WORK TO COMPLETE: Write out, from the entries below, exactly the lines that run between the lines holding "from [step 1]" and "## Screenshots", inclusive, and stop there.

SUPPLIED MATERIAL:
------------------------------------------------------------
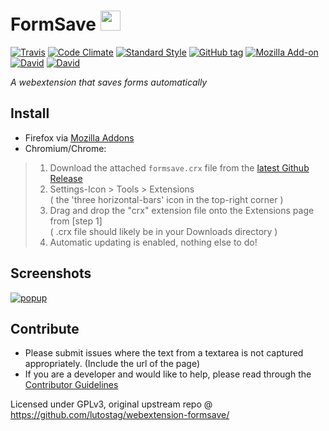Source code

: # FormSave <img src="https://cdn.rawgit.com/lutostag/webextension-formsave/master/formsave/icons/icon.svg" alt="" width="32" height="32">
[![Travis](https://img.shields.io/travis/lutostag/webextension-formsave/master.svg)](https://travis-ci.org/lutostag/webextension-formsave) [![Code Climate](https://img.shields.io/codeclimate/maintainability/lutostag/webextension-formsave.svg)](https://codeclimate.com/github/lutostag/webextension-formsave/) [![Standard Style](https://img.shields.io/badge/code%20style-standard-brightgreen.svg)](https://standardjs.com/) [![GitHub tag](https://img.shields.io/github/tag/lutostag/webextension-formsave.svg)](https://github.com/lutostag/webextension-formsave/) [![Mozilla Add-on](https://img.shields.io/amo/v/formsave.svg)](https://addons.mozilla.org/en-US/firefox/addon/formsave/) [![David](https://img.shields.io/david/lutostag/webextension-formsave.svg)](https://david-dm.org/lutostag/webextension-formsave) [![David](https://img.shields.io/david/dev/lutostag/webextension-formsave.svg)](https://david-dm.org/lutostag/webextension-formsave?type=dev)

*A webextension that saves forms automatically*

## Install
* Firefox via [Mozilla Addons](https://addons.mozilla.org/en-US/firefox/addon/formsave/)
* Chromium/Chrome:
> 1. Download the attached `formsave.crx` file from the [latest Github Release](https://github.com/lutostag/webextension-formsave/releases/latest)
> 2. Settings-Icon > Tools > Extensions  
> ( the 'three horizontal-bars' icon in the top-right corner )
> 3. Drag and drop the "crx" extension file onto the Extensions page from [step 1]  
> ( .crx file should likely be in your Downloads directory )
> 4. Automatic updating is enabled, nothing else to do!

## Screenshots
[![popup](https://cdn.rawgit.com/lutostag/webextension-formsave/master/doc/screenshots/popup.png)](https://github.com/lutostag/webextension-formsave/tree/master/doc/screenshots)

## Contribute
* Please submit issues where the text from a textarea is not captured appropriately. (Include the url of the page)
* If you are a developer and would like to help, please read through the [Contributor Guidelines](https://github.com/lutostag/webextension-formsave/blob/master/doc/CONTRIBUTING.md)

Licensed under GPLv3, original upstream repo @ https://github.com/lutostag/webextension-formsave/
------------------------------------------------------------
TASK OUTPUT:
> 3. Drag and drop the "crx" extension file onto the Extensions page from [step 1]  
> ( .crx file should likely be in your Downloads directory )
> 4. Automatic updating is enabled, nothing else to do!

## Screenshots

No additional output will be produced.